The last few nights I've been having the weirdest dreams. Usually, I don't even remember my dreams because they're so boring and mundane. In fact, they're so commonplace on rare occassions I've had trouble distinguishing between them and real life. So periodically I'll say things to myself like, "Did I ACTUALLY go to Subway yesterday?" But, all of sudden Hollywood has finally broken through into my subconscience.

Two nights ago I dreamt I was hanging out in Trenton, NJ with Samuel L. Jackson. Although, he wasn't really Samuel L. Jackson but more like a non-descript Samuel L. Jackson character like the guy he played in Die Hard 3 or Snakes on a Plane. And, then last night I dream I'm on vacation with my parents waiting for a train, and I look over and my mother is talking to two girls-it's the Hilton sisters! And, I wake up and I'm like, "What the hell is wrong with my dreams lately?"

I mean, granted, it's not the first time I've dreamt about Paris Hilton. But, usually, it's just the one dream over and over again. She goes on a talk show to promote a movie she's going to be in or that album she made, and I just walk out of the audience and proceed to bop her on the nose with a rolled up newspaper. And, I say, "Paris! No! Look at me. NO," you know, maintaining eye contact the whole time so she knows that I'm the alpha male...
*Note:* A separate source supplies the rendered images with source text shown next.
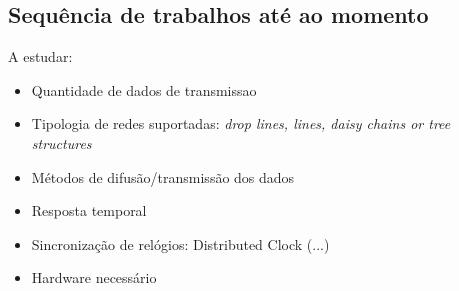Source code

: \subsection{Sequência de trabalhos até ao momento}\label{sec:seq_trabalhos}
A estudar:
\begin{itemize}
\item Quantidade de dados de transmissao
\item Tipologia de redes suportadas:
    \subitem \textit{drop lines, lines, daisy chains or tree structures}
\item Métodos de difusão/transmissão dos dados
\item Resposta temporal
\item Sincronização de relógios:
    \subitem Distributed Clock
    \subitem (...)
\item Hardware necessário
\end{itemize}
Tuesday, September 4, 2007

The Successes and Failures of Preventing the Early Grave

A month ago I posted a blog about how I was trying to get in shape. Now usually, a month later after that type of resolution I'd already have given up entirely. And, mostly because being healthy is really hard, but being unhealthy feels really good. But, I'm trying, which has yielding successes and failures.

I went surfing today for the first time in over a year. Unfortunately, despite mustering up the effort there were no waves whatsoever. I actually got more of a workout buying the movie, Blue Crush, than I did today surfing. Still I felt like it was a moral victory.

I had written in my last post on this subject that I had given beer and cigarettes. The bad news, the beer didn't take. I've cut down, definitely. But, it just didn't work out with total barley/hops abstinence, and I'll tell you why-beer is the drink of the people, the common man. And, I'm nothing if not a man of the people. I think I went about 10 days without a beer which tops my record in the last five years by about ten days... Athough in my defense, I had like ten beers the whole month and there was a time, and I'm not proud of this, that if I had drank 10 beers, that meant it was about 7 P.M. on any given day. Moral Victory.

I am however, much more proud to say that I have not had a single cigarette in a month and have no desire to. ...I did smoke a lot of cigars though, like A LOT. But, not because I enjoy them, but because I'm trying to be more like my idol Groucho Marx...who I think was one of the three Stooges...Moral Victory.

I think I had a point when I started-something about Rome not being built in a day. Well, what have you.